- **Work item**
Would you restate every entry that follows, word for word, and leave out the pictures?

(Saved data entries)
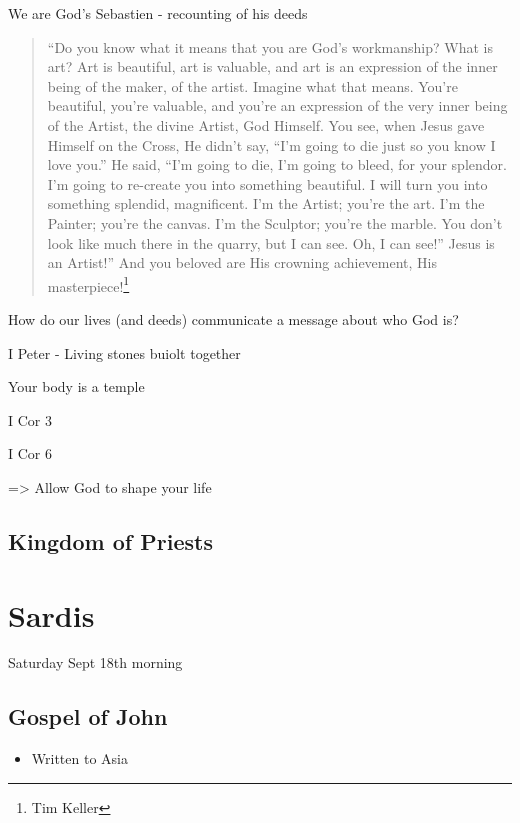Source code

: \documentclass[
]{book}
\providecommand{\tightlist}{%
  \setlength{\itemsep}{0pt}\setlength{\parskip}{0pt}}
\begin{document}
We are God's Sebastien - recounting of his deeds

\begin{quote}
``Do you know what it means that you are God's workmanship? What is art? Art is beautiful, art is valuable, and art is an expression of the inner being of the maker, of the artist. Imagine what that means. You're beautiful, you're valuable, and you're an expression of the very inner being of the Artist, the divine Artist, God Himself. You see, when Jesus gave Himself on the Cross, He didn't say, ``I'm going to die just so you know I love you.'' He said, ``I'm going to die, I'm going to bleed, for your splendor. I'm going to re-create you into something beautiful. I will turn you into something splendid, magnificent. I'm the Artist; you're the art. I'm the Painter; you're the canvas. I'm the Sculptor; you're the marble. You don't look like much there in the quarry, but I can see. Oh, I can see!'' Jesus is an Artist!'' And you beloved are His crowning achievement, His masterpiece!\footnote{Tim Keller}
\end{quote}

How do our lives (and deeds) communicate a message about who God is?

I Peter - Living stones buiolt together

Your body is a temple

I Cor 3

I Cor 6

=\textgreater{} Allow God to shape your life

\hypertarget{kingdom-of-priests}{%
\section{Kingdom of Priests}\label{kingdom-of-priests}}

\hypertarget{sardis}{%
\chapter{Sardis}\label{sardis}}

Saturday Sept 18th morning

\hypertarget{gospel-of-john}{%
\section{Gospel of John}\label{gospel-of-john}}

\begin{itemize}
\tightlist
\item
  Written to Asia
\end{itemize}
\end{document}
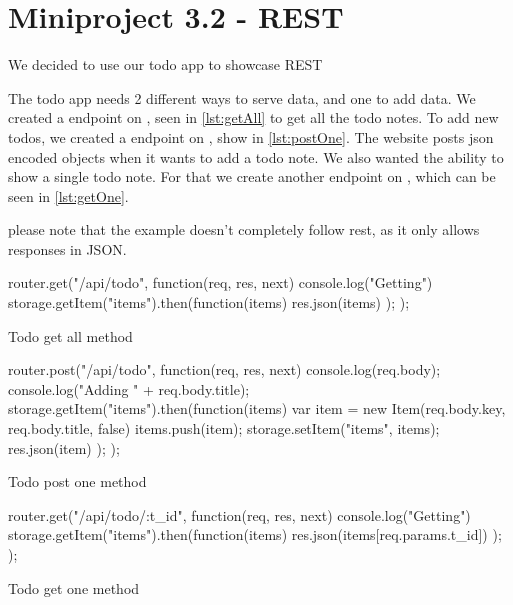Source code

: \chapter{Miniproject 3.2 - REST}
We decided to use our todo app to showcase REST

The todo app needs 2 different ways to serve data, and one to add data. We
created a  endpoint on , seen in
\cref{lst:getAll} to get all the todo notes. To add new todos, we created
a  endpoint on , show in \cref{lst:postOne}. The
website posts json encoded objects when it wants to add a todo note. We also
wanted the ability to show a single todo note. For that we create another
 endpoint on , which can be seen in
\cref{lst:getOne}.

please note that the example doesn't completely follow rest, as it only allows
responses in JSON.

\begin{listing}
    \begin{js}
router.get("/api/todo", function(req, res, next) {
	console.log("Getting")
	storage.getItem("items").then(function(items) {
		res.json(items)
	});
});
    \end{js}
    \caption{Todo get all method}
    \label{lst:getAll}
\end{listing}

\begin{listing}
    \begin{js}
router.post("/api/todo", function(req, res, next) {
	console.log(req.body);
	console.log("Adding " + req.body.title);
	storage.getItem("items").then(function(items) {
		var item = new Item(req.body.key, req.body.title, false)
		items.push(item);
		storage.setItem("items", items);
		res.json(item)
	});
});
    \end{js}
	\caption{Todo post one method}
    \label{lst:postOne}
\end{listing}

\begin{listing}
    \begin{js}
router.get("/api/todo/:t_id", function(req, res, next) {
	console.log("Getting")
	storage.getItem("items").then(function(items) {
		res.json(items[req.params.t_id])
	});
});
    \end{js}
    \caption{Todo get one method}
    \label{lst:getOne}
\end{listing}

- **Answer box**
Source code

: \documentclass[
]{book}
\providecommand{\tightlist}{%
  \setlength{\itemsep}{0pt}\setlength{\parskip}{0pt}}
\begin{document}
We are God's Sebastien - recounting of his deeds

\begin{quote}
``Do you know what it means that you are God's workmanship? What is art? Art is beautiful, art is valuable, and art is an expression of the inner being of the maker, of the artist. Imagine what that means. You're beautiful, you're valuable, and you're an expression of the very inner being of the Artist, the divine Artist, God Himself. You see, when Jesus gave Himself on the Cross, He didn't say, ``I'm going to die just so you know I love you.'' He said, ``I'm going to die, I'm going to bleed, for your splendor. I'm going to re-create you into something beautiful. I will turn you into something splendid, magnificent. I'm the Artist; you're the art. I'm the Painter; you're the canvas. I'm the Sculptor; you're the marble. You don't look like much there in the quarry, but I can see. Oh, I can see!'' Jesus is an Artist!'' And you beloved are His crowning achievement, His masterpiece!\footnote{Tim Keller}
\end{quote}

How do our lives (and deeds) communicate a message about who God is?

I Peter - Living stones buiolt together

Your body is a temple

I Cor 3

I Cor 6

=\textgreater{} Allow God to shape your life

\hypertarget{kingdom-of-priests}{%
\section{Kingdom of Priests}\label{kingdom-of-priests}}

\hypertarget{sardis}{%
\chapter{Sardis}\label{sardis}}

Saturday Sept 18th morning

\hypertarget{gospel-of-john}{%
\section{Gospel of John}\label{gospel-of-john}}

\begin{itemize}
\tightlist
\item
  Written to Asia
\end{itemize}
\end{document}
Source code

: \chapter{Miniproject 3.2 - REST}
We decided to use our todo app to showcase REST

The todo app needs 2 different ways to serve data, and one to add data. We
created a  endpoint on , seen in
\cref{lst:getAll} to get all the todo notes. To add new todos, we created
a  endpoint on , show in \cref{lst:postOne}. The
website posts json encoded objects when it wants to add a todo note. We also
wanted the ability to show a single todo note. For that we create another
 endpoint on , which can be seen in
\cref{lst:getOne}.

please note that the example doesn't completely follow rest, as it only allows
responses in JSON.

\begin{listing}
    \begin{js}
router.get("/api/todo", function(req, res, next) {
	console.log("Getting")
	storage.getItem("items").then(function(items) {
		res.json(items)
	});
});
    \end{js}
    \caption{Todo get all method}
    \label{lst:getAll}
\end{listing}

\begin{listing}
    \begin{js}
router.post("/api/todo", function(req, res, next) {
	console.log(req.body);
	console.log("Adding " + req.body.title);
	storage.getItem("items").then(function(items) {
		var item = new Item(req.body.key, req.body.title, false)
		items.push(item);
		storage.setItem("items", items);
		res.json(item)
	});
});
    \end{js}
	\caption{Todo post one method}
    \label{lst:postOne}
\end{listing}

\begin{listing}
    \begin{js}
router.get("/api/todo/:t_id", function(req, res, next) {
	console.log("Getting")
	storage.getItem("items").then(function(items) {
		res.json(items[req.params.t_id])
	});
});
    \end{js}
    \caption{Todo get one method}
    \label{lst:getOne}
\end{listing}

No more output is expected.